15 giugno 2013 | Alberto Grimelli

Nella logica del braccio di ferro tra mondo industriale ed agricolo che ha contraddistinto questi anni, apparentemente, non ha vinto nessuno.

Insoddisfatti imbottigliatori e industria olearia, come hanno dichiarato Assitol e Federolio la scorsa settimana.

Insoddisfatti anche i rappresentanti di olivicoltori e frantoiani che abbiamo interpellato questa settimana.

Sembra proprio che il continuo e repentino cambio di regolamenti, di indirizzi e di politiche, nazionali, comunitarie e internazionali, portino a una tale destabilizzazione che non conviene a nessuno.

Le strade, tra i diversi attori della filiera olearia, divergono comunque sensibilmente.
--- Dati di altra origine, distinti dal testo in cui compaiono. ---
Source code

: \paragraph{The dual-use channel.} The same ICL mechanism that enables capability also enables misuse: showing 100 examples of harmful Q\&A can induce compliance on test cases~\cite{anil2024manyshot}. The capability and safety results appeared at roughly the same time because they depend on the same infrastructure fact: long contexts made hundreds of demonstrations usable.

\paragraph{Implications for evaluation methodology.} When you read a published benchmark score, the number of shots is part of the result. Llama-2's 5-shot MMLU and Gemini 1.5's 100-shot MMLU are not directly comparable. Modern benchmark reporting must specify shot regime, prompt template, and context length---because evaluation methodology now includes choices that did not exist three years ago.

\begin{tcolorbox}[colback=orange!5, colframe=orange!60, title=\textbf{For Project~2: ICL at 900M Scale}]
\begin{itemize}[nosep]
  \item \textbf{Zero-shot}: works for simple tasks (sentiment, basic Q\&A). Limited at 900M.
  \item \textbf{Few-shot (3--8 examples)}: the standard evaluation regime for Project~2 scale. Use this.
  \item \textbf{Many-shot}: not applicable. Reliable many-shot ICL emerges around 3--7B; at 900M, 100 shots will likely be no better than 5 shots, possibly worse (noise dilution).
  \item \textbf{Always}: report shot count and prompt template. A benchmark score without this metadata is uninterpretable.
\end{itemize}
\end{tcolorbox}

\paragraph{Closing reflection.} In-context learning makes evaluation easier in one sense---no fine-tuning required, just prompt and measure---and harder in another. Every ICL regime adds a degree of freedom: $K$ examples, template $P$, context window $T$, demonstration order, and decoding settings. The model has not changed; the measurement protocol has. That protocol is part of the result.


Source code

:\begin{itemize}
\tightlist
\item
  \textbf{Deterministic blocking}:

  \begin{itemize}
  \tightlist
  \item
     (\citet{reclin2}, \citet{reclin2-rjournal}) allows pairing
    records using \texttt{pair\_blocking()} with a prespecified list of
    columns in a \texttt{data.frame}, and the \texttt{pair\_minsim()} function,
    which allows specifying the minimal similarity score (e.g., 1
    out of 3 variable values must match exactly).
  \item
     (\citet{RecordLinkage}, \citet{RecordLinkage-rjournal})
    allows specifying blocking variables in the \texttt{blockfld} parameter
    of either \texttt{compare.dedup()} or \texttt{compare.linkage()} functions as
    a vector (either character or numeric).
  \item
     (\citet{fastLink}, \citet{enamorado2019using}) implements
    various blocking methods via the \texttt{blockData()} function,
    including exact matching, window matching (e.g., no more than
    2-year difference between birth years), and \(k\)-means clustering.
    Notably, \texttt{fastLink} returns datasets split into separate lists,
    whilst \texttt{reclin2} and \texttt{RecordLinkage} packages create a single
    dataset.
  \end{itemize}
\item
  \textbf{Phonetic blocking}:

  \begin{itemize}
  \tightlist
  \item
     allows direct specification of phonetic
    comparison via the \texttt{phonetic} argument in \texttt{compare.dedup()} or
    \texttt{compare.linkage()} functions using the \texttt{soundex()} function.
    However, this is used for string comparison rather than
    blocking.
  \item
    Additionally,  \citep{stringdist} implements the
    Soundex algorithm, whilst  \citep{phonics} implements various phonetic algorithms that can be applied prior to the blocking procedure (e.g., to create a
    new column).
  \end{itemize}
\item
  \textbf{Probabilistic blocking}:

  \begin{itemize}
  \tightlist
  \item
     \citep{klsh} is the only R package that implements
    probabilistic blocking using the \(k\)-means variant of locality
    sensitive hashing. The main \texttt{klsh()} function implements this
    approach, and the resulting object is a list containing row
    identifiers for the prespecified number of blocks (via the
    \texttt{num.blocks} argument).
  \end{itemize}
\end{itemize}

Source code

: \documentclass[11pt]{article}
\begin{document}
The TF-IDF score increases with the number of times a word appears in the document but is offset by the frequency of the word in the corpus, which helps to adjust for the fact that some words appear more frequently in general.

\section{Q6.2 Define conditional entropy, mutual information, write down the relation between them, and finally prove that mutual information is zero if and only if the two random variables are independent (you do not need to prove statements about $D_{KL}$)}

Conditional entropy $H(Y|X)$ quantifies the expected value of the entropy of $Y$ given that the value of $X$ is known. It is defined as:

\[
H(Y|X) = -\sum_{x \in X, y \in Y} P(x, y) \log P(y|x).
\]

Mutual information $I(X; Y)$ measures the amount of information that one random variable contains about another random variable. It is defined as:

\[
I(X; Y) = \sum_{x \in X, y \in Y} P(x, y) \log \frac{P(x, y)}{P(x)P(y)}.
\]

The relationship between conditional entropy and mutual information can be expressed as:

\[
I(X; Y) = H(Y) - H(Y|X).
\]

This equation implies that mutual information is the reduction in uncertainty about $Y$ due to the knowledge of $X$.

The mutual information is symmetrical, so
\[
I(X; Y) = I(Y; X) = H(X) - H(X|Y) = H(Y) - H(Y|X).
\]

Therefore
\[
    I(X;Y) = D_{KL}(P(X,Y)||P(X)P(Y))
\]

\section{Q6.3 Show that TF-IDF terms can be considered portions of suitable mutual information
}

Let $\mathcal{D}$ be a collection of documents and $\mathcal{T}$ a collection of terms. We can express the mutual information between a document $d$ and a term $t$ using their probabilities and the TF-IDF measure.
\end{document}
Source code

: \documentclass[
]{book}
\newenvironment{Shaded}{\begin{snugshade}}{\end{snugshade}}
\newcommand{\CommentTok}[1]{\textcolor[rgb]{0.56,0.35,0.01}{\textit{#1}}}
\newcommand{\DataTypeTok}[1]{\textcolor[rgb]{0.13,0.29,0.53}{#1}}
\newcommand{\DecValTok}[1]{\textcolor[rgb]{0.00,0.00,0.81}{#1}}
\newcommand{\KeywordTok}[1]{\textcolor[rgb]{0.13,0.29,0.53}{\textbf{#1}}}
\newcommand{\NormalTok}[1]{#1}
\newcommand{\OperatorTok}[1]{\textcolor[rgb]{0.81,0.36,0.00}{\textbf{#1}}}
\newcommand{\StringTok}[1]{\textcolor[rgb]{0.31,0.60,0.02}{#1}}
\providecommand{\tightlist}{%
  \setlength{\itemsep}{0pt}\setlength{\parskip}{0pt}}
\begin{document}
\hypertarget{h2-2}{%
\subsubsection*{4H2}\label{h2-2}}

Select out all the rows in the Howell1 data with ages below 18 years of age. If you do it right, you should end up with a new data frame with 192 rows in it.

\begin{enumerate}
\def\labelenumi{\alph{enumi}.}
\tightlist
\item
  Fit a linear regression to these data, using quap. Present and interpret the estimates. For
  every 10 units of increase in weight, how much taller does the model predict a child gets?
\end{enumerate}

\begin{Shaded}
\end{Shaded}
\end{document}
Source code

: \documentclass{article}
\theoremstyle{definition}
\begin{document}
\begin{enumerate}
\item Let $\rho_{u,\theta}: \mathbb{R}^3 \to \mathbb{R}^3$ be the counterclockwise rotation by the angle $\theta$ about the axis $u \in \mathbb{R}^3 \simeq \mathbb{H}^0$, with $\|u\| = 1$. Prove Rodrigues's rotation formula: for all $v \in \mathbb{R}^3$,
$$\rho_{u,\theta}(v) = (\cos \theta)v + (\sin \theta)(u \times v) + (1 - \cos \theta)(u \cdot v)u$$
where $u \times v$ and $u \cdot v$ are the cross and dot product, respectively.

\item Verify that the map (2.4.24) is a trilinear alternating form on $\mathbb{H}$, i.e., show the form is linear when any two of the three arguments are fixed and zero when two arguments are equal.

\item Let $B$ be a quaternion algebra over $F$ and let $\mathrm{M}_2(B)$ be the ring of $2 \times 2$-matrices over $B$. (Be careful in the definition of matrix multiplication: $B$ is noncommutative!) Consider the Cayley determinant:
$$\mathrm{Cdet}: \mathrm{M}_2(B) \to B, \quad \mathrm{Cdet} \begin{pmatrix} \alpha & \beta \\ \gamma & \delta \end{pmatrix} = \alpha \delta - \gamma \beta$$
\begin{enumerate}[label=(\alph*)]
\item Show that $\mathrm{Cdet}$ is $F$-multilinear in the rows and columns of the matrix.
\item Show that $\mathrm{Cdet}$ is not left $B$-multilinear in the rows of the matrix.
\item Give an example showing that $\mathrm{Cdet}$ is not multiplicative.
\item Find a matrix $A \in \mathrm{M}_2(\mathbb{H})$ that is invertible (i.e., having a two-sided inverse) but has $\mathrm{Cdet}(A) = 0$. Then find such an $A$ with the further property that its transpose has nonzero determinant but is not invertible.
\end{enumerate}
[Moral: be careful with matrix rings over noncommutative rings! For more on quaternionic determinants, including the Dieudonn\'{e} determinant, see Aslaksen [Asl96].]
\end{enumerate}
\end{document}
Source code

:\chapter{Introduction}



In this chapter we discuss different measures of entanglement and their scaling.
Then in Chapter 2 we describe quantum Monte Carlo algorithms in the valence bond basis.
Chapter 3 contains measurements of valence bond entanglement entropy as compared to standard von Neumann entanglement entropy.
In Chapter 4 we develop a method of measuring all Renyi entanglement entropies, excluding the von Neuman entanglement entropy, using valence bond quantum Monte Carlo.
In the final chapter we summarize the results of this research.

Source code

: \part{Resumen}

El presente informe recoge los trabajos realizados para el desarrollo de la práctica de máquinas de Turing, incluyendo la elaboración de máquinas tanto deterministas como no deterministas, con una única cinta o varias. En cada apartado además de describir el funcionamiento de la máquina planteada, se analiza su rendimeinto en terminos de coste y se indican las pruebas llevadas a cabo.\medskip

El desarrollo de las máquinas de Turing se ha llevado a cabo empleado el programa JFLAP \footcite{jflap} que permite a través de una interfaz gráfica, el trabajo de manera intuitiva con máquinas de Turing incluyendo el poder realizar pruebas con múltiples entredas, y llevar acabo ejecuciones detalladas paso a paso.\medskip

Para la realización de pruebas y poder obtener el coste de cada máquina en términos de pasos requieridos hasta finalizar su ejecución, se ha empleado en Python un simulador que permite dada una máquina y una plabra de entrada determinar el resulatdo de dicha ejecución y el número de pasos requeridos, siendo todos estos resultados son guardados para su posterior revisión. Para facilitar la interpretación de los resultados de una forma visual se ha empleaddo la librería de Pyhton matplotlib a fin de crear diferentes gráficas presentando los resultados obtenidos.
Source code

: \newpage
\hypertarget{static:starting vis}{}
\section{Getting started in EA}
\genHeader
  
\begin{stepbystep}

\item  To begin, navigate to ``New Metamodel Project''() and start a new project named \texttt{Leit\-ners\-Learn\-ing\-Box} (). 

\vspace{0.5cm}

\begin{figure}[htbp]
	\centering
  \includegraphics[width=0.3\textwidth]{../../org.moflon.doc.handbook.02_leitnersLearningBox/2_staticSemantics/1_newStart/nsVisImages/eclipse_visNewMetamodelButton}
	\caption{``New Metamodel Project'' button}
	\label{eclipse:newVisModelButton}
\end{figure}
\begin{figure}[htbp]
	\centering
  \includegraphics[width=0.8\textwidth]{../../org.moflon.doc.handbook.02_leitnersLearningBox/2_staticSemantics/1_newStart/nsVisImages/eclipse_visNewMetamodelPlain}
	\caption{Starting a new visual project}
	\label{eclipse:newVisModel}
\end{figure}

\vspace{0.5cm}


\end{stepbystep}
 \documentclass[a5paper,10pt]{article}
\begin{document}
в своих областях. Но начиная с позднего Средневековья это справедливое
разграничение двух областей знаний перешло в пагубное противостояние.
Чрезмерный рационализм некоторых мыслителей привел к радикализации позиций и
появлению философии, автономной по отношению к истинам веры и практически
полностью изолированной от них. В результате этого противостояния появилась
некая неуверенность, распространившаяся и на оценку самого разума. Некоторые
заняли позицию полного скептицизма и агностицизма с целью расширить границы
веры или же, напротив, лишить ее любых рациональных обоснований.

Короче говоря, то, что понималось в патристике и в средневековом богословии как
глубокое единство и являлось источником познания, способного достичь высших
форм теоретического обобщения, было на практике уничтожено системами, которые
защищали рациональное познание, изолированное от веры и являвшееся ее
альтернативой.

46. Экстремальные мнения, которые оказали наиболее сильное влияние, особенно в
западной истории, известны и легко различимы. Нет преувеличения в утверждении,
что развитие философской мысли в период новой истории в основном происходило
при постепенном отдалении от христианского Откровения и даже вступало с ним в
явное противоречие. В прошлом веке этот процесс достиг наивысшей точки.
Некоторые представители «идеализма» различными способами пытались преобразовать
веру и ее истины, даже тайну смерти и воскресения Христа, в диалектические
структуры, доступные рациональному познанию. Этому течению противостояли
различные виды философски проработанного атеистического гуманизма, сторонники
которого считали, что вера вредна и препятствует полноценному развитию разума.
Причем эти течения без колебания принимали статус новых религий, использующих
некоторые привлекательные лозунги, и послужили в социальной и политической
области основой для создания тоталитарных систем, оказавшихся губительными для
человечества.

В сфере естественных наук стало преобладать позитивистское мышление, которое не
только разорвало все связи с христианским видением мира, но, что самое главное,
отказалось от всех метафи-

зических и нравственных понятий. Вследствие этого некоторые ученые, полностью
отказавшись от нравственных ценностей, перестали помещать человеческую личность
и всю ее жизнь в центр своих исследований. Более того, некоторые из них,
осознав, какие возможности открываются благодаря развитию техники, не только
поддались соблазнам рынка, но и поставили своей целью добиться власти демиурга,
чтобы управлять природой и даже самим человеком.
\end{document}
Anche una sommaria analisi delle risposte fornite in questa nostra inchiesta è sufficiente a comprendere che obiettivi e strategie non collimano.

Sarà possibile una sintesi?

Intanto leggiamo le posizioni, su legislazione e mercato, espresse da Massimo Gargano, presidente Unaprol, Gennaro Sicolo, presidente Cno e Piero Gonnelli, presidente Aifo.

 

- Il quadro normativo per gli oli d'oliva, almeno in Europa si sta apparentemente stabilizzando. A fronte di un giro di vite sulla tracciabilità delle produzioni e della commercializzazione vi è stato il mantenimento dello status quo per quanto riguarda etichettatura e presentazione del prodotto. Soddisfatti oppure sarebbe necessario intervenire ancora? Eventualmente in quale campo?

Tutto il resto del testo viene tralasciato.